▶ [PROBLEM TO WORK ON] Scan the records beneath this line for the line holding "The create the" and the line holding "longer it take.", then transcribe exactly those two and all lines between.

== == ==

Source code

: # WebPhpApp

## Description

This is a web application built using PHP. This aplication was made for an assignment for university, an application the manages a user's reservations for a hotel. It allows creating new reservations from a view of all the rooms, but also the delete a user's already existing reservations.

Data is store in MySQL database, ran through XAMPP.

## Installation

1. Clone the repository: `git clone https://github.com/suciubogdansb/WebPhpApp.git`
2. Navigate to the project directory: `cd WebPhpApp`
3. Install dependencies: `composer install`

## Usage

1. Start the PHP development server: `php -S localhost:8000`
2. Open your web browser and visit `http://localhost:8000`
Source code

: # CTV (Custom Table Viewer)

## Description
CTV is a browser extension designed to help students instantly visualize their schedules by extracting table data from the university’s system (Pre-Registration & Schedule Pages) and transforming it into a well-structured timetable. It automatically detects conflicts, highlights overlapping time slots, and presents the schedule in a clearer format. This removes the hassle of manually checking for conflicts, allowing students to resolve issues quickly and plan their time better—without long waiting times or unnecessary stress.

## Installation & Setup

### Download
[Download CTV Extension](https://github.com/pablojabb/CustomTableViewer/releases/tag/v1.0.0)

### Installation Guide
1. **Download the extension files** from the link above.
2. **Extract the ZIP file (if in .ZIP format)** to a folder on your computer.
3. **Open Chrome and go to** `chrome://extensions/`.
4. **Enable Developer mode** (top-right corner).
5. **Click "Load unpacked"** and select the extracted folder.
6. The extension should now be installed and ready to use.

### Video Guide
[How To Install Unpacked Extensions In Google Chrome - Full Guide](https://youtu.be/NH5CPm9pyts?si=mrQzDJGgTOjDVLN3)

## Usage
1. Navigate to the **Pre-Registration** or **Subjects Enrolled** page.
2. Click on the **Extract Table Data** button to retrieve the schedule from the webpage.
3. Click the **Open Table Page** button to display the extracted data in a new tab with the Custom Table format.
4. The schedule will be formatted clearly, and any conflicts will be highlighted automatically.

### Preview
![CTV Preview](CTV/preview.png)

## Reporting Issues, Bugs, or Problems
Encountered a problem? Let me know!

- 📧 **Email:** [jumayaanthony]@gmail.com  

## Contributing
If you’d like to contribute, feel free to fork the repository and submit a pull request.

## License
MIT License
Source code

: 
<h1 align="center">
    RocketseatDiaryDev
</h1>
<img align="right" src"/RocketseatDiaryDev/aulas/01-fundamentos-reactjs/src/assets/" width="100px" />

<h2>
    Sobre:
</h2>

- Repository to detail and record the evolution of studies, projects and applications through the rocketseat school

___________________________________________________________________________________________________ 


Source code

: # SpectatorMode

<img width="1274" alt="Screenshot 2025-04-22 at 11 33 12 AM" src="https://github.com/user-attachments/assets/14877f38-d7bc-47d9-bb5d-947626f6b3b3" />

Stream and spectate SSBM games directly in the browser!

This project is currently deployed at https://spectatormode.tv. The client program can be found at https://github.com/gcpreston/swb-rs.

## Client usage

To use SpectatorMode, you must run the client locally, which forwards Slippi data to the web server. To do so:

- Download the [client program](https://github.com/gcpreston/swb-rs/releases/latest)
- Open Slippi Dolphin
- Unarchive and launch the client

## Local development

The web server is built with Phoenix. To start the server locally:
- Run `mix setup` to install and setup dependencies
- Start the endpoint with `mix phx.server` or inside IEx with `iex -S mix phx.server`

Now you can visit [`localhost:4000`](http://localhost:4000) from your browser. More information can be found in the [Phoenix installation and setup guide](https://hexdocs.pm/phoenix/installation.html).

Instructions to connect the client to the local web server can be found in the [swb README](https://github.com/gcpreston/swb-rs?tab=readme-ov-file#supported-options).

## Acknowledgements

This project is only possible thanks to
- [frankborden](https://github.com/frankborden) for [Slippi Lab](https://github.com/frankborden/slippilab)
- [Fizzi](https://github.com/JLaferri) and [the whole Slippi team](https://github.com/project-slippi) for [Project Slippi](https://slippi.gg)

== == ==

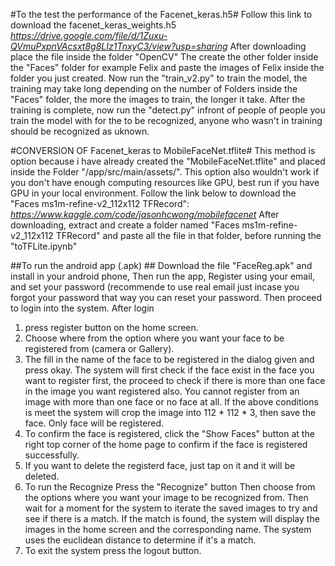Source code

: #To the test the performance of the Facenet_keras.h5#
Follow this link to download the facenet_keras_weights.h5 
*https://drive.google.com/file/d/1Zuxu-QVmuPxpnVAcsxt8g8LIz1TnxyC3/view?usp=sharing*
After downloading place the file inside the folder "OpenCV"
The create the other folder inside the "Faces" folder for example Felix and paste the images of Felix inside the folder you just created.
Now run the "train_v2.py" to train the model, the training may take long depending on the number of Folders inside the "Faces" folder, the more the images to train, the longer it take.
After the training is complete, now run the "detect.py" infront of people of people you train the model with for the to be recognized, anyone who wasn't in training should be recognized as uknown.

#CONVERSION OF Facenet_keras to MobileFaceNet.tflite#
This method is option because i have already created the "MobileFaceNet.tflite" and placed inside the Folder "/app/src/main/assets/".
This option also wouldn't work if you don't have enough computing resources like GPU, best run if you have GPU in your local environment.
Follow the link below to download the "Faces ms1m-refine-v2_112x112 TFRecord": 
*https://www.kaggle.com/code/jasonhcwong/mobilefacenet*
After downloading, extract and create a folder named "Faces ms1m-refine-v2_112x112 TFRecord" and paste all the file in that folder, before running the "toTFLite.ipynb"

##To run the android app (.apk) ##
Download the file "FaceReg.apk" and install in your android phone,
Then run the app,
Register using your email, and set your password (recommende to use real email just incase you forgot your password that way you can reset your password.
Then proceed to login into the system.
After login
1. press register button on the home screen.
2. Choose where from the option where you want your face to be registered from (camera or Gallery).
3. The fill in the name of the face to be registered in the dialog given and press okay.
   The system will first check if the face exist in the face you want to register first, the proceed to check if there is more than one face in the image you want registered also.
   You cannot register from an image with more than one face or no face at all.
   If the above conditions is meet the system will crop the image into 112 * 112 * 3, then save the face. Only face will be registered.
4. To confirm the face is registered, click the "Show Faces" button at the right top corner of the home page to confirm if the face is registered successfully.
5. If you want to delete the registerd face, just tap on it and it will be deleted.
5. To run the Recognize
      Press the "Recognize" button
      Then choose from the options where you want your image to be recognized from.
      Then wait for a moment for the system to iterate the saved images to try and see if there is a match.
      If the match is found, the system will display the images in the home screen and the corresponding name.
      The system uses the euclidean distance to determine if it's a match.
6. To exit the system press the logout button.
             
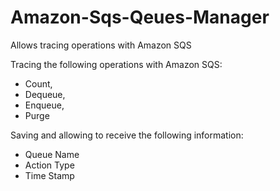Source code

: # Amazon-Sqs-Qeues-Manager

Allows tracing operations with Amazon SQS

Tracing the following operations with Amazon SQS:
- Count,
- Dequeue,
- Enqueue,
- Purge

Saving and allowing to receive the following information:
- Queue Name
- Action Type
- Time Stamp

== == ==

▶ [RESPONSE BOX]
The create the other folder inside the "Faces" folder for example Felix and paste the images of Felix inside the folder you just created.
Now run the "train_v2.py" to train the model, the training may take long depending on the number of Folders inside the "Faces" folder, the more the images to train, the longer it take.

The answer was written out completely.